Although you took on the debt with good intentions, some unforeseen circumstance might prevent you from meeting your repayment obligations.
In the case of late payments (referred to as a delinquency), the lender charges you a fine. But the worst-case scenario is when you do not pay back at all.
A default is the failure to service your loan, forcing the creditor to take legal action against you.
The delay period and the number of missed scheduled payments before you are considered a defaulter depends on the lender.
What Happens When You Default on a Loan?
When you take a loan, you sign an agreement that stipulates what will happen if you fail to pay back.
For a secured loan like mortgage and auto loans, your house or car serves as collateral.
But for unsecured loans, where there’s no asset to be seized and sold by the lender in order to recover the money, there are other measures that could be taken:
1. The lender looks for reputable third-party collection agencies and hires one to help them recover the funds. After you pay, the agency collects a percentage.
2. Legal proceedings will be initiated against you, according to the terms of the contract.
3. In line with the credit risk protection clause, decreed by The Central Bank of Nigeria (CBN), your Bank Verification Number (BVN) and Tax Identification Number (TIN) enable the lender to settle the loan with deposits you have in accounts across the banking industry.
What Are The Consequences?
Before a financial institution disburses funds, they consult at least two credit bureaus to obtain your credit report and determine whether or not you are creditworthy.
The CBN has licensed three credit bureaus: XDS Credit Bureau, Credit Registry, and CRC Credit Bureau. After you have received a loan and fail to repay, the lender reports the default to them. This has a negative effect on your credit history, making it difficult for you to get another loan from any financial institution.
What to Do If You are Having Problems Repaying a Loan
It is advisable to take action before you become late on your payments.
Rather than default on a loan, there are several things you can do: 1. Discuss with the lender and work out a solution: It is better to let them know your status than to go incommunicado. They might have an alternative that will help you, such as shifting your due date. You could also offer to pay the amount you have at the moment and settle the balance later.
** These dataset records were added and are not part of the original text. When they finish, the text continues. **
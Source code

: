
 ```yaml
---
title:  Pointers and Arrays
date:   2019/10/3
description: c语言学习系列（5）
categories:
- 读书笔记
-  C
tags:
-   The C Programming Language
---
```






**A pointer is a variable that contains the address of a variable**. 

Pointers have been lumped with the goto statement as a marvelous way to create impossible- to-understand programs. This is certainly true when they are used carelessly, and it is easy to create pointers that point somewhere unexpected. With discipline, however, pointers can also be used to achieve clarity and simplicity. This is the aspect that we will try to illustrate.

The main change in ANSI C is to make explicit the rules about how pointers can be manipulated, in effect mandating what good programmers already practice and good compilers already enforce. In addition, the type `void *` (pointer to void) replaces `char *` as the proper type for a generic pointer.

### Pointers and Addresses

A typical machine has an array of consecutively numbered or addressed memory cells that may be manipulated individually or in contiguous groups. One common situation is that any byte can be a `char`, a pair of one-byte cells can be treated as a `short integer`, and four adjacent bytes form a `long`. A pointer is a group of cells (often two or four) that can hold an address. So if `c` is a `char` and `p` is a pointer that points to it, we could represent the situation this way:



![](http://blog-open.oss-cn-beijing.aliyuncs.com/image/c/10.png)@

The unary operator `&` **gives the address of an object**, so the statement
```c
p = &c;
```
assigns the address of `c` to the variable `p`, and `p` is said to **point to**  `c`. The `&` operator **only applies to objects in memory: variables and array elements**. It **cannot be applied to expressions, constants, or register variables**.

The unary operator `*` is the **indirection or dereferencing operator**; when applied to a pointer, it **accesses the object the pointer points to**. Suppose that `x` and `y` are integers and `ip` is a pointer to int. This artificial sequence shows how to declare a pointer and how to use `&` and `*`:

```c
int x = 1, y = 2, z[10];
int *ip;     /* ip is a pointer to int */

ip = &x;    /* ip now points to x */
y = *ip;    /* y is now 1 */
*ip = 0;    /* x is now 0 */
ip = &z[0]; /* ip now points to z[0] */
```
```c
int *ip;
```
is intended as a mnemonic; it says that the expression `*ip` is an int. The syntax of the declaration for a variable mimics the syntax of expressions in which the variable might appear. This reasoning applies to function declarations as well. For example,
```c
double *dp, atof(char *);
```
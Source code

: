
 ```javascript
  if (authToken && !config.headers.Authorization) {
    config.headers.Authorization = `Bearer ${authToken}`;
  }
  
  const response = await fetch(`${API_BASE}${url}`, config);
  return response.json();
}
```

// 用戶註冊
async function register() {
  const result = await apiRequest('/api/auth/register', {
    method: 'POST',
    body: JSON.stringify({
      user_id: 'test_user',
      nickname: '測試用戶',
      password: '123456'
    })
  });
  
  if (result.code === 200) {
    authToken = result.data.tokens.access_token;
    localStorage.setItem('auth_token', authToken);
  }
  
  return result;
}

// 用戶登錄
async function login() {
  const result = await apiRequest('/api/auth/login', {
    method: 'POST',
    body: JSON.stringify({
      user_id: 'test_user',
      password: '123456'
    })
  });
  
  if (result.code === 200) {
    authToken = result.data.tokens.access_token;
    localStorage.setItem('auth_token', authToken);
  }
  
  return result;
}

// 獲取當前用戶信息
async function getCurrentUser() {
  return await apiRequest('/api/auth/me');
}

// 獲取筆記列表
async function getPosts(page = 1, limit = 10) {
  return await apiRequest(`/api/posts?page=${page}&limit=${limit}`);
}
2. Ask the Bank for a Moratorium: This allows you a limited period of time within which you suspend repaying the principal and only settle the accruing interests.
3. Consolidate or Refinance the loan: These two terms have a somewhat similar effect but are quite different. When you have several loans that will soon be due, it is often difficult to keep track of the different repayment plans. Thus, you may miss your payments or even default.But consolidating them into a single debt makes it easy for you to remember your due date. It also lowers your monthly payments and overall interest rate.Refinancing, on the other hand, is when you apply for a new loan to pay off an existing one. It enables you to get a better deal.
4. Delay the payment: It is better to delay payment than not to pay at all. However, keep in mind that exceeding your deadline means you will owe more money as you accrue interest charges, fees, and penalties.
Loan default is when you have failed to honour the obligation of paying back your debt.
When you are behind on your payment, the situation is regarded as a delinquent and you are charged late fees. The period of time that passes before you are considered a defaulter depends on the lender.
If the agreement involves paying back in instalments, the lender considers you a defaulter when you miss successive payments.
On failing to pay back a loan, the lender informs the credit bureau and it takes a toll on your creditworthiness. They also apply several measures to recoup their funds.
Rather than default on a loan, ensure that you take the necessary actions to prevent tarnishing your credit history.